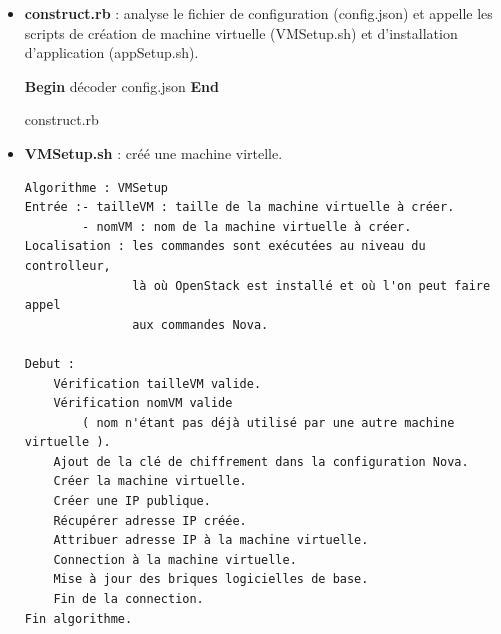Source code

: \documentclass{report}
\begin{document}
   \begin{itemize}
            
        \item %
        \textbf{construct.rb} : analyse le fichier de configuration (config.json) et appelle les scripts de création de machine virtuelle (VMSetup.sh) et d'installation d'application (appSetup.sh).\newline
        \begin{algorithm}[H]
            \SetAlgoLined
            \textbf{Begin}\newline
            décoder config.json\;
             \textbf{End}
            \caption{construct.rb}
        \end{algorithm}
        \bigbreak
    
        \item %
        \textbf{VMSetup.sh} : créé une machine virtelle.\newline
        \begin{Verbatim}[frame=single,fontsize=\normalsize,commandchars=\\\{\},label=Algorithme VMSetup]
Algorithme : VMSetup
Entrée :- tailleVM : taille de la machine virtuelle à créer. 
        - nomVM : nom de la machine virtuelle à créer.
Localisation : les commandes sont exécutées au niveau du controlleur, 
               là où OpenStack est installé et où l'on peut faire appel
               aux commandes Nova.

Debut :
    Vérification tailleVM valide.
    Vérification nomVM valide 
        ( nom n'étant pas déjà utilisé par une autre machine virtuelle ).
    Ajout de la clé de chiffrement dans la configuration Nova.
    Créer la machine virtuelle.
    Créer une IP publique.
    Récupérer adresse IP créée.
    Attribuer adresse IP à la machine virtuelle.
    Connection à la machine virtuelle.
    Mise à jour des briques logicielles de base.
    Fin de la connection.
Fin algorithme.
        \end{Verbatim}
    \bigbreak
    
        \begin{algorithm}[H]
          \SetAlgoLined
         

\end{algorithm}
\end{itemize}
\end{document}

**********

**What is needed**. The material is to be written out word for word, and the pictures are to be left out.

**Exercise solution**.
Source code

: \documentclass{report}
\begin{document}
   \begin{itemize}
            
        \item %
        \textbf{construct.rb} : analyse le fichier de configuration (config.json) et appelle les scripts de création de machine virtuelle (VMSetup.sh) et d'installation d'application (appSetup.sh).\newline
        \begin{algorithm}[H]
            \SetAlgoLined
            \textbf{Begin}\newline
            décoder config.json\;
             \textbf{End}
            \caption{construct.rb}
        \end{algorithm}
        \bigbreak
    
        \item %
        \textbf{VMSetup.sh} : créé une machine virtelle.\newline
        \begin{Verbatim}[frame=single,fontsize=\normalsize,commandchars=\\\{\},label=Algorithme VMSetup]
Algorithme : VMSetup
Entrée :- tailleVM : taille de la machine virtuelle à créer. 
        - nomVM : nom de la machine virtuelle à créer.
Localisation : les commandes sont exécutées au niveau du controlleur, 
               là où OpenStack est installé et où l'on peut faire appel
               aux commandes Nova.

Debut :
    Vérification tailleVM valide.
    Vérification nomVM valide 
        ( nom n'étant pas déjà utilisé par une autre machine virtuelle ).
    Ajout de la clé de chiffrement dans la configuration Nova.
    Créer la machine virtuelle.
    Créer une IP publique.
    Récupérer adresse IP créée.
    Attribuer adresse IP à la machine virtuelle.
    Connection à la machine virtuelle.
    Mise à jour des briques logicielles de base.
    Fin de la connection.
Fin algorithme.
        \end{Verbatim}
    \bigbreak
    
        \begin{algorithm}[H]
          \SetAlgoLined
         

\end{algorithm}
\end{itemize}
\end{document}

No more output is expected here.